Nelson Rabello, militar que trabalhou com Jair, também foi lotado no gabinete de Carlos, onde sacou 80% do salário. Ele serviu com Bolsonaro no Exército.
Andrea Siqueira Valle, irmã de Ana Cristina, que também atuou com o pai, foi funcionária de Carlos na Câmara do Rio entre 2006 e 2008 – após ser exonerada do Congresso. À época, ela vivia de faxinas e, mais tarde, começou a participar de concursos de fisiculturismo. Dos R$ 76 mil recebidos, ela sacou R$ 79 mil – mais do que ganhou.
Leo Índio
O quarto caso revelado pelo Uol mostra que Mariana Mota, ex-chefe de gabinete de Flávio na Alerj, pagou com dinheiro do próprio salário o aluguel de um quitinete para Leonardo Rodrigues de Jesus, o Léo Índio, no centro do Rio.
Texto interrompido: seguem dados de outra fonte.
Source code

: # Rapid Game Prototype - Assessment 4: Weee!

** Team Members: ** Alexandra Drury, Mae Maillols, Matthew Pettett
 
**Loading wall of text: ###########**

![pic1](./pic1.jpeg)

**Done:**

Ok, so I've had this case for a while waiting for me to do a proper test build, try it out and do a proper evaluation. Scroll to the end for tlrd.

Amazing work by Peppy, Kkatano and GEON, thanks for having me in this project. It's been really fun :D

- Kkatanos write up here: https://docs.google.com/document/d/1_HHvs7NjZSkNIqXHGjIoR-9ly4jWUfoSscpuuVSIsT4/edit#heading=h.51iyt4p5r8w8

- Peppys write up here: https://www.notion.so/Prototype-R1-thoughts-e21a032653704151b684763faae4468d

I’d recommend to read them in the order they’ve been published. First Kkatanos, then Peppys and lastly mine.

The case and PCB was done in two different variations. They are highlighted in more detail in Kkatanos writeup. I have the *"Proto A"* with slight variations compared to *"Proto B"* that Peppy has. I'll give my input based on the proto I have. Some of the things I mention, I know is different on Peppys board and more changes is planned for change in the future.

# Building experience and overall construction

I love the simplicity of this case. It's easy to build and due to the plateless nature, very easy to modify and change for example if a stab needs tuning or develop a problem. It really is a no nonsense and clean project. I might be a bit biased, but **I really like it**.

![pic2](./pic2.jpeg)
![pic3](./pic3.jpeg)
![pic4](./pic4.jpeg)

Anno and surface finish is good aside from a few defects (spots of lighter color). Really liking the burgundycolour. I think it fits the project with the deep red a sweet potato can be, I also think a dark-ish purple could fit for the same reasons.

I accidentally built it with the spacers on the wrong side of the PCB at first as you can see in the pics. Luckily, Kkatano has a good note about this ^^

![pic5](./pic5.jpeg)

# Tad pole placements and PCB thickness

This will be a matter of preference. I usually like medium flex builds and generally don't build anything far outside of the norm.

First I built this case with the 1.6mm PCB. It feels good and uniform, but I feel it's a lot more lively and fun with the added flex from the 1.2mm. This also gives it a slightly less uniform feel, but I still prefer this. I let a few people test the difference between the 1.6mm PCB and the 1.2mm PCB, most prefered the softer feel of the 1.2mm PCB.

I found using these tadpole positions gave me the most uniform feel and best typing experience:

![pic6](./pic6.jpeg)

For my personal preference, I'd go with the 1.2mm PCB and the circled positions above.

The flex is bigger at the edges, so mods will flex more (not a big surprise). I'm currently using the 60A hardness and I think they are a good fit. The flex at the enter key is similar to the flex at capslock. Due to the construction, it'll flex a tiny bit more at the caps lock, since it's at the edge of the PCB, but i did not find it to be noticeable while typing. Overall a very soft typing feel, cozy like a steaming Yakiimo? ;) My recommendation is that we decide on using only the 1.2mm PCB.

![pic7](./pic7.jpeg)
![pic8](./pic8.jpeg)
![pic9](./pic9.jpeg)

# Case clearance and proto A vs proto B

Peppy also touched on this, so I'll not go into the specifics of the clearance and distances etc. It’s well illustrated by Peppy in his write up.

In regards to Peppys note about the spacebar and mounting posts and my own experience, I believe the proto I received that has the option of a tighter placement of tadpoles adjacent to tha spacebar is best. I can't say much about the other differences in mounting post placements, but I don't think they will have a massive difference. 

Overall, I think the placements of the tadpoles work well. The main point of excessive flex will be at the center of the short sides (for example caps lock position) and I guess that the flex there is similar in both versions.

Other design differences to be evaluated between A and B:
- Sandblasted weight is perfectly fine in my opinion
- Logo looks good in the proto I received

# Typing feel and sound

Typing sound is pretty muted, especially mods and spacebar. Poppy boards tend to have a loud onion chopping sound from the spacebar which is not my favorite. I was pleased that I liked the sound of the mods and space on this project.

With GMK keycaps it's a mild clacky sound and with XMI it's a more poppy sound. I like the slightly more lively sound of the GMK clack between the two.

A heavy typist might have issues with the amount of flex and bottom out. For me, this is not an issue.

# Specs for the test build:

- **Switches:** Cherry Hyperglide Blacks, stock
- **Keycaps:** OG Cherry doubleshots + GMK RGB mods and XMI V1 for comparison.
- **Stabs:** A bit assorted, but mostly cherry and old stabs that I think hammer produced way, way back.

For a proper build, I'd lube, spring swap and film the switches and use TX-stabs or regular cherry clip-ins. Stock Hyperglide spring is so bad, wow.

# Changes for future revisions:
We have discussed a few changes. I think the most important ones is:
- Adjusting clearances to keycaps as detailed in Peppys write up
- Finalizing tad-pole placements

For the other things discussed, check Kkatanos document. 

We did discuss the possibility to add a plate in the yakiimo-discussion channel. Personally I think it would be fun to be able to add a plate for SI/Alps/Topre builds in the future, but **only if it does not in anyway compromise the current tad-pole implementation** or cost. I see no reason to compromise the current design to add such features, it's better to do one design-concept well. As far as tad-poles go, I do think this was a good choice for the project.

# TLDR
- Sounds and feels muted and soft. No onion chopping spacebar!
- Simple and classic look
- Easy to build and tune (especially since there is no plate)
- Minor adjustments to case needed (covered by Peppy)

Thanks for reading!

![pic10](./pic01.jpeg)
Mariana também seria operadora do esquema de corrupção, recebendo em sua conta repasses de funcionários do gabinete.
De acordo com o Uol, desde quarta-feira (10), Jair, Flávio e Carlos Bolsonaro são procurado por email, telefone e mensagem de WhatsApp para responderam aos questionamentos da reportagem, mas até o fechamento da edição não responderam.